There is no such thing as miniaturized big bang.. The big bang itself is something that happens on nuclear level.. Not some kind of bomb explosion.. :]
That is not entirely true. Before and very soon after the Big Bang, there was no such thing as an atom, or nuclear force (strong or weak). It is believed that at such extreme energy, all of the forces were equally strong and can be expressed with the same equation (which is still being looked for in Grand Unification Theory). It did not happen on a nuclear level at all. However, you were right that it was not similar to a bomb's explosion.
By the way, miniaturized versions of the Big Bang
DO exist, they're called singularities, and they're found at the center of black holes. Inside of a singularity, the density is infinite, and so it is thought to be infinitely hot, just like the pre-Big Bang singularity.

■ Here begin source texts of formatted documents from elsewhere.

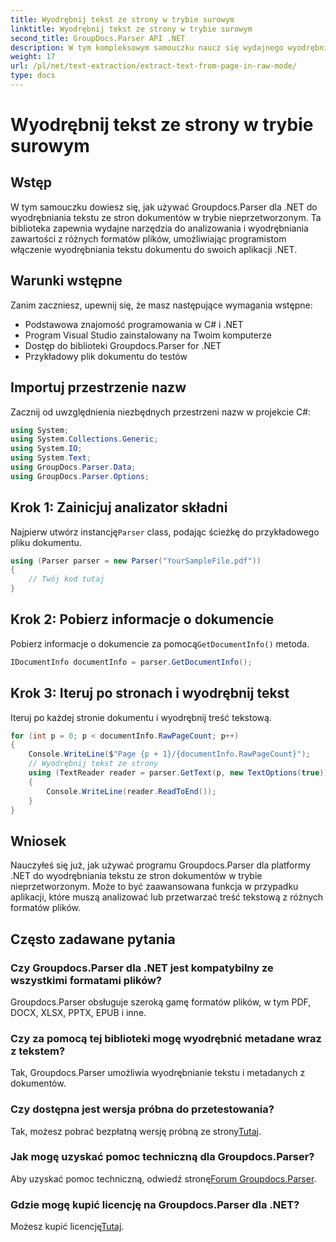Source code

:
 ```yaml
---
title: Wyodrębnij tekst ze strony w trybie surowym
linktitle: Wyodrębnij tekst ze strony w trybie surowym
second_title: GroupDocs.Parser API .NET
description: W tym kompleksowym samouczku naucz się wydajnego wyodrębniania tekstu ze stron dokumentów za pomocą Groupdocs.Parser dla .NET.
weight: 17
url: /pl/net/text-extraction/extract-text-from-page-in-raw-mode/
type: docs
---
```

# Wyodrębnij tekst ze strony w trybie surowym

## Wstęp
W tym samouczku dowiesz się, jak używać Groupdocs.Parser dla .NET do wyodrębniania tekstu ze stron dokumentów w trybie nieprzetworzonym. Ta biblioteka zapewnia wydajne narzędzia do analizowania i wyodrębniania zawartości z różnych formatów plików, umożliwiając programistom włączenie wyodrębniania tekstu dokumentu do swoich aplikacji .NET.
## Warunki wstępne
Zanim zaczniesz, upewnij się, że masz następujące wymagania wstępne:
- Podstawowa znajomość programowania w C# i .NET
- Program Visual Studio zainstalowany na Twoim komputerze
- Dostęp do biblioteki Groupdocs.Parser for .NET
- Przykładowy plik dokumentu do testów

## Importuj przestrzenie nazw
Zacznij od uwzględnienia niezbędnych przestrzeni nazw w projekcie C#:
```csharp
using System;
using System.Collections.Generic;
using System.IO;
using System.Text;
using GroupDocs.Parser.Data;
using GroupDocs.Parser.Options;
```
## Krok 1: Zainicjuj analizator składni
 Najpierw utwórz instancję`Parser` class, podając ścieżkę do przykładowego pliku dokumentu.
```csharp
using (Parser parser = new Parser("YourSampleFile.pdf"))
{
    // Twój kod tutaj
}
```
## Krok 2: Pobierz informacje o dokumencie
 Pobierz informacje o dokumencie za pomocą`GetDocumentInfo()` metoda.
```csharp
IDocumentInfo documentInfo = parser.GetDocumentInfo();
```
## Krok 3: Iteruj po stronach i wyodrębnij tekst
Iteruj po każdej stronie dokumentu i wyodrębnij treść tekstową.
```csharp
for (int p = 0; p < documentInfo.RawPageCount; p++)
{
    Console.WriteLine($"Page {p + 1}/{documentInfo.RawPageCount}");
    // Wyodrębnij tekst ze strony
    using (TextReader reader = parser.GetText(p, new TextOptions(true)))
    {
        Console.WriteLine(reader.ReadToEnd());
    }
}
```

## Wniosek
Nauczyłeś się już, jak używać programu Groupdocs.Parser dla platformy .NET do wyodrębniania tekstu ze stron dokumentów w trybie nieprzetworzonym. Może to być zaawansowana funkcja w przypadku aplikacji, które muszą analizować lub przetwarzać treść tekstową z różnych formatów plików.

## Często zadawane pytania
### Czy Groupdocs.Parser dla .NET jest kompatybilny ze wszystkimi formatami plików?
Groupdocs.Parser obsługuje szeroką gamę formatów plików, w tym PDF, DOCX, XLSX, PPTX, EPUB i inne.
### Czy za pomocą tej biblioteki mogę wyodrębnić metadane wraz z tekstem?
Tak, Groupdocs.Parser umożliwia wyodrębnianie tekstu i metadanych z dokumentów.
### Czy dostępna jest wersja próbna do przetestowania?
 Tak, możesz pobrać bezpłatną wersję próbną ze strony[Tutaj](https://releases.groupdocs.com/).
### Jak mogę uzyskać pomoc techniczną dla Groupdocs.Parser?
 Aby uzyskać pomoc techniczną, odwiedź stronę[Forum Groupdocs.Parser](https://forum.groupdocs.com/c/parser/17).
### Gdzie mogę kupić licencję na Groupdocs.Parser dla .NET?
 Możesz kupić licencję[Tutaj](https://purchase.groupdocs.com/buy).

This is taken from Stephen Hawking's A Brief History of Time:
"At the big bang itself the universe is thought to have had zero size, and so to have been infinitely hot. But as the
universe expanded, the temperature of the radiation decreased. One second after the big bang, it would have fallen
to about ten thousand million degrees. This is about a thousand times the temperature at the center of the sun, but
temperatures as high as this are reached in H-bomb explosions. At this time the universe would have contained
mostly photons, electrons, and neutrinos (extremely light particles that are affected only by the weak force and
gravity) and their antiparticles, together with some protons and neutrons."
We will understand much more with a working theory of quantum gravity. I think we'll see that theory in our lifetimes.